Saint Leo has a good women’s tennis team. But when the sixth-ranked Lions (20-5 at the time) entered the NCAA Division II Tennis Championships last month, they faced a much better one.
Headed into their first-round match-up, the Brigham Young University-Hawaii Seasiders were undefeated in the 2014 season. And while they were ranked just third in the tournament, losing to anyone was a rarity: In the past 16 seasons, the team had been defeated just nine times.
After facing the Lions, though, they now have 10 losses.
Saint Leo upset BYU-Hawaii 5-4 in a match that lasted more than six hours. Following that victory, the Lions toppled the 12th-ranked California University of Pennsylvania Vulcans to advance to the semifinals.
It was the first time the Lions reached the Final Four and their first trip to the national tournament, as well. Saint Leo’s run ended after a loss to second-ranked Armstrong Atlantic State University. Still, acting head coach Sarah Summerfield is proud of the team’s accomplishments.
“Obviously, I was thrilled,” Summerfield said. “The way we performed at the end of the year, it was spectacular. It was the best tennis I’ve seen them play all year.”
While defeating the Seasiders was the highlight of the year, Summerfield said it wasn’t the only big match the team won during their memorable season. Avenging an earlier loss to Lynn University, one of the top teams in the competitive Sunshine State Conference, Saint Leo defeated the Fighting Knights in the conference semifinals and again in the second round of the national tournament.
The conference victory against Lynn came down to a final singles match — college tennis competitions are determined by counting victories in both doubles and singles play in a best-of-nine format — and it was junior Paula Montoya who came through with the deciding win.
Montoya, who hails from Venezuela, said that her country’s tennis play is marked by a combination of consistency and aggression, and she used both to secure the win for her team.
“In the beginning it was consistency. I played the ball so she was getting tired,” Montoya said. “But then in the second set she got aggressive and I got kind of defensive, so I almost lost that second set. It was 5-2 (in favor of her opponent) and I got my confidence back and I was able to play my aggressive game.”

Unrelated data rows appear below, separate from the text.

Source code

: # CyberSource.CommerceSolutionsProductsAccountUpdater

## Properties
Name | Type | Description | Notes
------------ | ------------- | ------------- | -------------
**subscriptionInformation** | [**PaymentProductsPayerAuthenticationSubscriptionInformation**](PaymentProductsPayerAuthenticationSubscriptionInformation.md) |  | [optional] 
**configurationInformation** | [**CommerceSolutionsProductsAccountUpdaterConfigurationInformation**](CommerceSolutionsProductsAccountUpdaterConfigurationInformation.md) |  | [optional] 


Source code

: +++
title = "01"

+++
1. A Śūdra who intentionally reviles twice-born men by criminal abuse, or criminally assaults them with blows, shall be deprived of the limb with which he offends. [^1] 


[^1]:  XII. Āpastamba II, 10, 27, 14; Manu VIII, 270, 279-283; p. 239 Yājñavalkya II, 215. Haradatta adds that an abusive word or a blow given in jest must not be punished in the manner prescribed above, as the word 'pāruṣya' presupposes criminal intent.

The Lions’ success this season will help juniors like Montoya prepare for a larger leadership role next year, she said. And her coach agrees, noting that a regular challenge for sports teams is replacing veteran leadership.
But Summerfield thinks that the current team set a standard that the team next year will be eager to match.
“I believe that they’re going to want to do just as well or better than we did this year,” she said. “I definitely think that the new seniors have to step it up, and I know they’re going to do it because they know what it feels like to get to the Final Four, they know what it takes and I know they’re going to be up for the challenge.”
Part of that challenge will be to adapt to a new head coach.
While Summerfield will be a graduate assistant coach for Saint Leo, a permanent coach will be chosen to lead the team going forward.
Summerfield said she had a great experience as head coach, and believes taking a team to the Final Four will serve as a nice highlight on her coaching resume.
She plans to pursue head coaching opportunities in the future.
The run to the Final Four also will remain a highlight of Saint Leo’s tennis resume. While Montoya said she’s already starting her training program for next season and believes the team can improve its fitness to be better prepared for grueling matches, she acknowledges the accomplishment that puts this year’s women’s tennis team in the school’s record books, and the work that went into attaining that success.
“It’s amazing because we’ve been playing and training for that goal,” she said. “We’re ranked No. 3 now and that’s amazing. That’s the first time we’ve been ranked that high.